Data supplied:
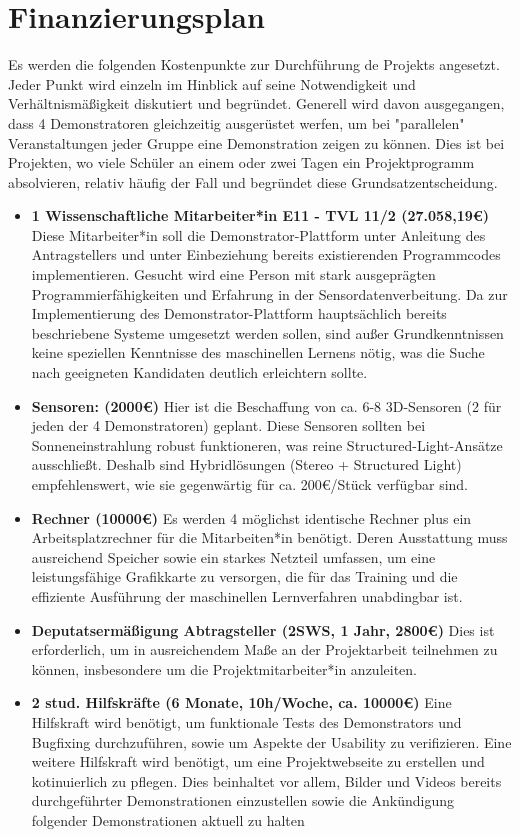 \documentclass[11pt]{article}
\begin{document}
\section{Finanzierungsplan}
Es werden die folgenden Kostenpunkte zur Durchführung de Projekts angesetzt. Jeder Punkt wird einzeln im Hinblick auf seine Notwendigkeit und Verhältnismäßigkeit
diskutiert und begründet. Generell wird davon ausgegangen, dass 4 Demonstratoren gleichzeitig ausgerüstet werfen, um bei "parallelen" Veranstaltungen jeder Gruppe eine Demonstration zeigen zu können. Dies ist bei Projekten, wo viele Schüler an einem oder zwei Tagen ein Projektprogramm absolvieren, relativ häufig der Fall und begründet diese Grundsatzentscheidung.
\begin{itemize}
\item \textbf{1 Wissenschaftliche Mitarbeiter*in E11 - TVL 11/2 (27.058,19\euro)} Diese Mitarbeiter*in soll die Demonstrator-Plattform unter Anleitung des Antragstellers und unter Einbeziehung bereits existierenden Programmcodes implementieren. Gesucht wird eine Person mit stark ausgeprägten Programmierfähigkeiten und Erfahrung in der Sensordatenverbeitung. Da
zur Implementierung des Demonstrator-Plattform hauptsächlich bereits beschriebene Systeme umgesetzt werden sollen, sind außer Grundkenntnissen keine speziellen Kenntnisse des maschinellen Lernens nötig, was die Suche nach geeigneten Kandidaten deutlich erleichtern sollte.
\item \textbf{Sensoren: (2000\euro)} Hier ist die Beschaffung von ca. 6-8 3D-Sensoren (2 für jeden der 4 Demonstratoren) geplant. Diese Sensoren sollten bei Sonneneinstrahlung robust funktioneren, was reine Structured-Light-Ansätze ausschließt. Deshalb sind Hybridlösungen (Stereo + Structured Light) empfehlenswert, wie sie gegenwärtig für ca. 200\euro/Stück verfügbar sind.
\item \textbf{Rechner (10000\euro)} Es werden 4 möglichst identische Rechner plus ein Arbeitsplatzrechner für die Mitarbeiten*in benötigt. Deren Ausstattung muss ausreichend Speicher sowie ein starkes Netzteil umfassen, um eine leistungsfähige Grafikkarte zu versorgen, die für das Training und die effiziente Ausführung der maschinellen Lernverfahren unabdingbar ist.
\item \textbf{Deputatsermäßigung Abtragsteller (2SWS, 1 Jahr, 2800\euro)} Dies ist erforderlich, um in ausreichendem Maße an der Projektarbeit teilnehmen zu können, insbesondere um die Projektmitarbeiter*in anzuleiten.
\item \textbf{2 stud. Hilfskräfte (6 Monate, 10h/Woche, ca. 10000\euro)} Eine Hilfskraft wird benötigt, um funktionale Tests des Demonstrators und Bugfixing durchzuführen, sowie um Aspekte der Usability zu verifizieren. Eine weitere Hilfskraft wird benötigt, um eine Projektwebseite zu erstellen und kotinuierlich zu pflegen. Dies beinhaltet vor allem, Bilder und Videos bereits durchgeführter Demonstrationen einzustellen sowie die Ankündigung folgender Demonstrationen aktuell zu halten
\end{itemize}
\end{document}
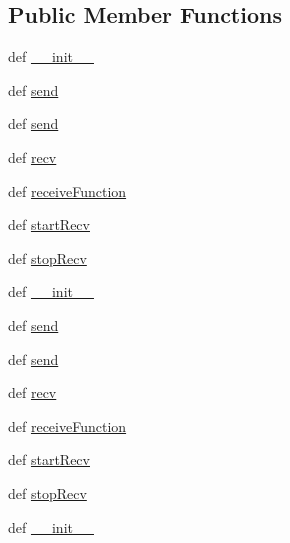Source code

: \subsection*{Public Member Functions}
\begin{DoxyCompactItemize}
\item 
def \hyperlink{classnetwork_1_1commsChannel_1_1UDPChannel_ae3e90f5c66765ae3f5d97334bb9767ad}{\+\_\+\+\_\+init\+\_\+\+\_\+}
\item 
def \hyperlink{classnetwork_1_1commsChannel_1_1UDPChannel_a7aeb7a38b3072fab11df4881fb22dd67}{send}
\item 
def \hyperlink{classnetwork_1_1commsChannel_1_1UDPChannel_a7aeb7a38b3072fab11df4881fb22dd67}{send}
\item 
def \hyperlink{classnetwork_1_1commsChannel_1_1UDPChannel_aeeda07b7e78ec0750501ca40d114aadc}{recv}
\item 
def \hyperlink{classnetwork_1_1commsChannel_1_1UDPChannel_a0e4df6f6b2e9030f6b58a945ab15e71d}{receive\+Function}
\item 
def \hyperlink{classnetwork_1_1commsChannel_1_1UDPChannel_a1a31b8bce874232ee25a022fe8a358dc}{start\+Recv}
\item 
def \hyperlink{classnetwork_1_1commsChannel_1_1UDPChannel_aa3eb1e0f39dbf4a9fed075600b104772}{stop\+Recv}
\item 
def \hyperlink{classnetwork_1_1commsChannel_1_1UDPChannel_ae3e90f5c66765ae3f5d97334bb9767ad}{\+\_\+\+\_\+init\+\_\+\+\_\+}
\item 
def \hyperlink{classnetwork_1_1commsChannel_1_1UDPChannel_a7aeb7a38b3072fab11df4881fb22dd67}{send}
\item 
def \hyperlink{classnetwork_1_1commsChannel_1_1UDPChannel_a7aeb7a38b3072fab11df4881fb22dd67}{send}
\item 
def \hyperlink{classnetwork_1_1commsChannel_1_1UDPChannel_aeeda07b7e78ec0750501ca40d114aadc}{recv}
\item 
def \hyperlink{classnetwork_1_1commsChannel_1_1UDPChannel_a0e4df6f6b2e9030f6b58a945ab15e71d}{receive\+Function}
\item 
def \hyperlink{classnetwork_1_1commsChannel_1_1UDPChannel_a1a31b8bce874232ee25a022fe8a358dc}{start\+Recv}
\item 
def \hyperlink{classnetwork_1_1commsChannel_1_1UDPChannel_aa3eb1e0f39dbf4a9fed075600b104772}{stop\+Recv}
\item 
def \hyperlink{classnetwork_1_1commsChannel_1_1UDPChannel_ae3e90f5c66765ae3f5d97334bb9767ad}{\+\_\+\+\_\+init\+\_\+\+\_\+}
\item 

\end{DoxyCompactItemize}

Aim of the task:
Tell how many lines in the data contain the word "DoxyCompactItemize", answering with that number and no other text.

Solved problem:
2